‘BULLHEAD’ Film Review by C A Hall Spellbreaker Studios

Second SightWhat is the purpose of testosterone? That courageous question is the dangerous epicenter of this dramatic film. Jackie, a grown man, who lost his ability to create this hormone as a boy, (in one of the most unbelievable scenes ever recorded on film) struggles his whole life to answer that question. His answer, when it comes quietly in the middle of all the film’s violence is heartbreaking.

So don’t miss it, amidst the cops and robbers, slaughter and better living through chemistry for both animals and humans. You’re on a wild ride though the harshest of all Flemish countrysides.  Jackie is in the ‘meat business’. He’s spent his entire life working with animals. Yet he insists on his humanity. ‘I’m not an animal’ he says, though he growls like a caged creature when he tells us his understanding of what he’s missing. The feeling and purpose of testosterone he enunciates as a natural force going down to its root: to protect. Women, children, the life force itself, he knows this first hand from his work raising cattle and butchering. He translates all of his experience into a feeling for protecting a woman, the one who was the first to evoke his sexual awareness before the ‘accident’. Its like watching Brando say, ‘I could have been a contender’.

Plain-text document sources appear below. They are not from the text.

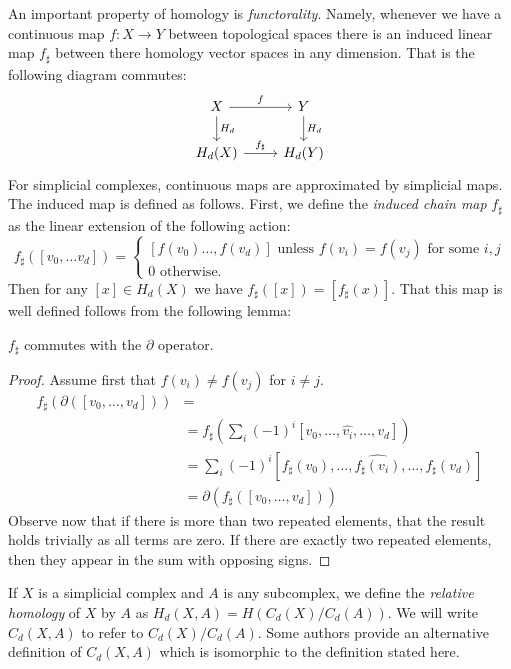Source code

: An important property of homology is \emph{functorality}. Namely, whenever we have a continuous map $f: X \rightarrow Y$ between topological spaces there is an induced linear map $f_\sharp$ between there homology vector spaces in any dimension. That is the following diagram commutes:
\[ \begin{tikzcd}
X \arrow{r}{f}\arrow{d}{H_d} & Y \arrow{d}{H_d} \\
H_d(X) \arrow{r}{f_{\sharp}} & H_d(Y)
\end{tikzcd} \]
For simplicial complexes, continuous maps are approximated by simplicial maps. The induced map is defined as follows. First, we define the \emph{induced chain map} $f_\sharp$ as the linear extension of the following action: 
\[ f_\sharp([v_0, \ldots v_d]) = 
\begin{cases} 
    [f(v_0) \ldots, f(v_d)] \textrm{ unless } f(v_i) = f(v_j) \textrm{ for some } i,j \\
    0 \textrm{ otherwise. }
   \end{cases}
\]
Then for any $[x] \in H_d(X)$ we have $f_\sharp([x]) = [f_{\sharp}(x)]$.  That this map is well defined follows from 
the following lemma:
\begin{lemma}
$f_\sharp$ commutes with the $\partial$ operator. 
\end{lemma}
\begin{proof}
Assume first that $f(v_i) \neq f(v_j)$ for $i \neq j$.
\begin{align*}
f_\sharp(\partial([v_0, \ldots, v_d])) &= \\
&= f_{\sharp}(\sum_i (-1)^i[v_0, \ldots, \hat{v_i}, \ldots, v_d])  \\
&=  \sum_i(-1)^i [f_{\sharp}(v_0), \ldots, \hat{f_{\sharp}(v_i)}, \ldots, f_{\sharp}(v_d)] \\
&=  \partial(f_\sharp([v_0, \ldots, v_d]))
\end{align*}
Observe now that if there is more than two repeated elements, that the result holds trivially as all terms are zero. If there are exactly two repeated elements, then they appear
in the sum with opposing signs.
\end{proof}

If $X$ is a simplicial complex and $A$ is any subcomplex, we define the \emph{relative homology} of $X$ by $A$ as $H_d(X,A) = H(C_d(X)/C_d(A))$. We will write $C_d(X,A)$ to refer to $C_d(X)/C_d(A)$.  Some authors provide an alternative definition of $C_d(X,A)$ which is isomorphic to the definition stated here.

Jackie longs for his own nature, in a modernity where masculinity has become only an image of violence and bravado and where true earthly pleasure is divorced from the care taking responsibility which is its source. He craves a feeling of that beauty which he cannot produce naturally. So we watch him driven mad to chemically create its possibility amidst loss. All the incredible Writing, Directing, Acting, and Camerawork serve this tragedy, making it an expertly created film, but one of the hardest films to watch. Yet it’s worth seeing. You’ll think a long time about what we’re doing to nature, animals and ourselves.